▸ WHAT YOU WILL DO
Could you copy exactly the lines from the one containing "At the moment, Espressif" through the last line of the records below, and nothing else?
--- DATASET EXCERPTS Enclosed Below ---
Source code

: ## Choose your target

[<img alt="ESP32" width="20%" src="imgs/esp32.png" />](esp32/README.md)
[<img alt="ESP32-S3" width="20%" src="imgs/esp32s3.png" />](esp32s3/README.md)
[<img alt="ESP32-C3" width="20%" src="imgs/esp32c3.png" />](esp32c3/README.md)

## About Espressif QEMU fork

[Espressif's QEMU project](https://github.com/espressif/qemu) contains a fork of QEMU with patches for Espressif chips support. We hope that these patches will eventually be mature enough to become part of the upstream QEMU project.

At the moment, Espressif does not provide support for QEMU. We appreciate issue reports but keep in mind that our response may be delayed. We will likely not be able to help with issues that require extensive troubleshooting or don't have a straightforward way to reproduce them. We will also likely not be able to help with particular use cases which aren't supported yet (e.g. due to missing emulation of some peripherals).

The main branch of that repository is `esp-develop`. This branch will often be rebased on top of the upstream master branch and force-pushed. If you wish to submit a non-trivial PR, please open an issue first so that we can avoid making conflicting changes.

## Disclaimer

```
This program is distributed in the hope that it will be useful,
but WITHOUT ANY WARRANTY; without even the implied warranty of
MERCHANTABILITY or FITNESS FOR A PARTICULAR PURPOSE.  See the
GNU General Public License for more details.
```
--- End of Enclosed DATASET EXCERPTS ---
▸ EXERCISE ANSWER
At the moment, Espressif does not provide support for QEMU. We appreciate issue reports but keep in mind that our response may be delayed. We will likely not be able to help with issues that require extensive troubleshooting or don't have a straightforward way to reproduce them. We will also likely not be able to help with particular use cases which aren't supported yet (e.g. due to missing emulation of some peripherals).

The main branch of that repository is `esp-develop`. This branch will often be rebased on top of the upstream master branch and force-pushed. If you wish to submit a non-trivial PR, please open an issue first so that we can avoid making conflicting changes.

## Disclaimer

```
This program is distributed in the hope that it will be useful,
but WITHOUT ANY WARRANTY; without even the implied warranty of
MERCHANTABILITY or FITNESS FOR A PARTICULAR PURPOSE.  See the
GNU General Public License for more details.
```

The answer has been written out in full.